Yeah that's pretty much how it works. My own training included CAD stuff (which I've entirely forgotten by now) to efficiently arrange pattern pieces on a length of fabric industrial style, and we also had to try bandsaw cutting once (kinda fun). It's a different story when you have a pattern drafted for a particular person in bespoke dressmaking, of course.

Older books are indeed quite useful (and interesting to study). There are a lot of pattern drafting systems floating around; I don't know about other parts of the world but Müller & Sohn is pretty much the standard here so that's what I was trained in. Of course it's not perfect (no pattern drafting system is, I think) but works fairly well. For historical garments though I'd stick to the original written sources and/or extant examples.

Yup bias cut can be nasty. It always astonishes me how much the fabric stretches when I put a skirt on the dress form before levelling the hem! Joining straight cut pieces to bias cut ones is indeed a clever way to reduce that, I've seen it in Victorian patterns too, IIRC.

dubsartur

#16
The couple of German pattern drafting books which I flipped through in Austria were not very helpful, lots of measurements and examples but not principles which work outside a few decades of one tradition of fashion.

One day I would like to make a suit coat without the unforgivable terrible ergonomics of the sleeve cap.  If I can't give a lecture or duel with a longsword, my clothes are not formal.

That website does not work for me, it is greyed out with a giant cookie warning with no option to reject all.

Edit: some back and forth about the various Müller books from 1860 onwards https://fashion-incubator.com/vintage_pattern_book_summary/ Maybe I will see if I can borrow one.

dubsartur

You might like the pair Tailor's Tools and Tailors Illustrated.  Figuring how much of Gnagy's instructions comes from him and how much from his sources is a goal, the 16th/17th century Spanish books are hard to get on paper or in translation.  And I suspect that precision drafting based on right angles is a circa-19th-century thing but it works for beginners from my culture.

The Seamstress

The Müller & Sohn website seems to have some problems, unfortunately, yesterday it worked just fine for me, today all I get is a blank page. Ugh...

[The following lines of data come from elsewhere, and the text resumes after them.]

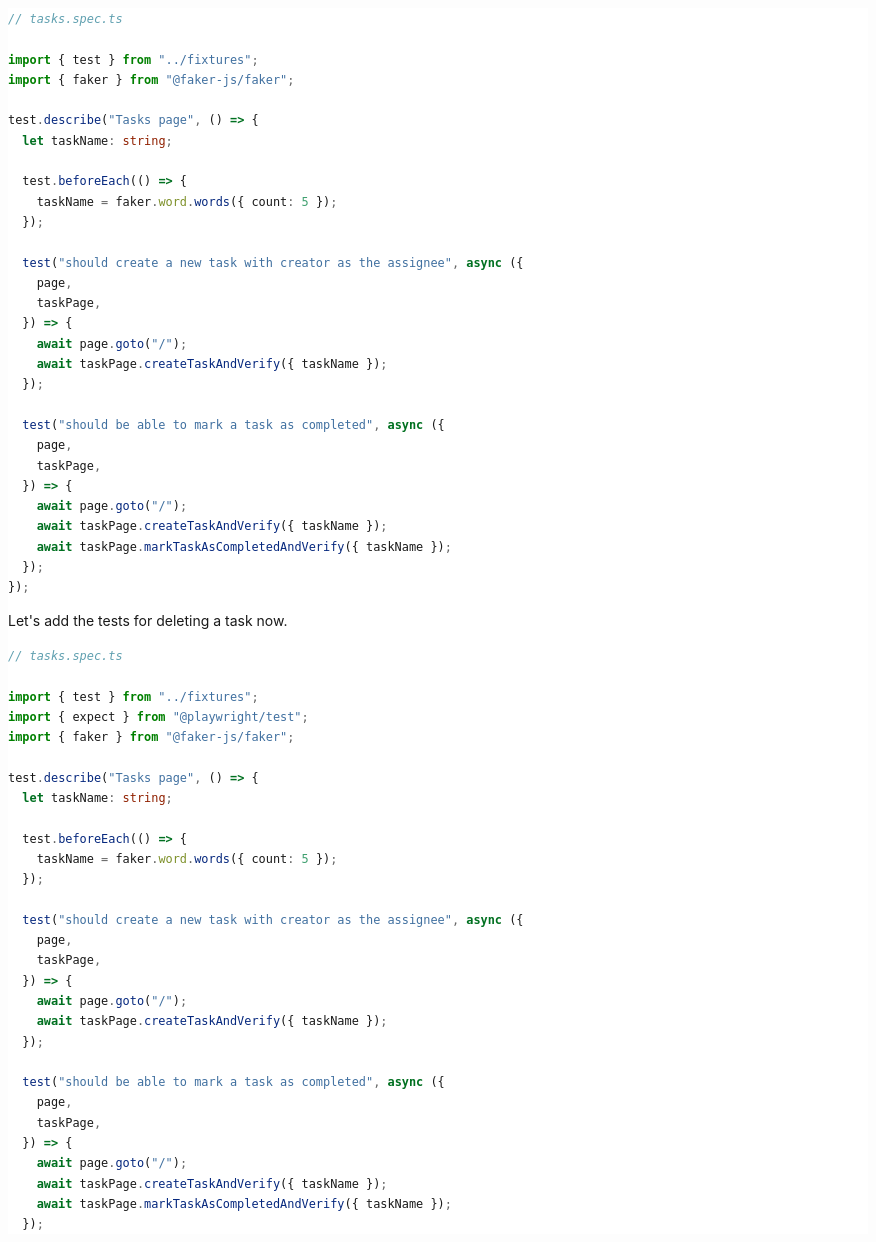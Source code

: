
 ```ts
// tasks.spec.ts

import { test } from "../fixtures";
import { faker } from "@faker-js/faker";

test.describe("Tasks page", () => {
  let taskName: string;

  test.beforeEach(() => {
    taskName = faker.word.words({ count: 5 });
  });

  test("should create a new task with creator as the assignee", async ({
    page,
    taskPage,
  }) => {
    await page.goto("/");
    await taskPage.createTaskAndVerify({ taskName });
  });

  test("should be able to mark a task as completed", async ({
    page,
    taskPage,
  }) => {
    await page.goto("/");
    await taskPage.createTaskAndVerify({ taskName });
    await taskPage.markTaskAsCompletedAndVerify({ taskName });
  });
});
```

Let's add the tests for deleting a task now.

```ts
// tasks.spec.ts

import { test } from "../fixtures";
import { expect } from "@playwright/test";
import { faker } from "@faker-js/faker";

test.describe("Tasks page", () => {
  let taskName: string;

  test.beforeEach(() => {
    taskName = faker.word.words({ count: 5 });
  });

  test("should create a new task with creator as the assignee", async ({
    page,
    taskPage,
  }) => {
    await page.goto("/");
    await taskPage.createTaskAndVerify({ taskName });
  });

  test("should be able to mark a task as completed", async ({
    page,
    taskPage,
  }) => {
    await page.goto("/");
    await taskPage.createTaskAndVerify({ taskName });
    await taskPage.markTaskAsCompletedAndVerify({ taskName });
  });

```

Thank you for the links, I'll have a look!

Sleeve caps and sleeve fitting are rather tricky for me, too. In bespoke dressmaking I was taught to always add a few centimetres to the sleeve cap on a mockup sleeve and then pin/fit it in while you/the person is wearing the dress/jacket/whatever, so the few centimetres extra allow you to let out some length at the top if needed and provide you with a bit of wiggle room to make it sit right. And once it does, you mark the seam line and transfer that to the final pattern piece.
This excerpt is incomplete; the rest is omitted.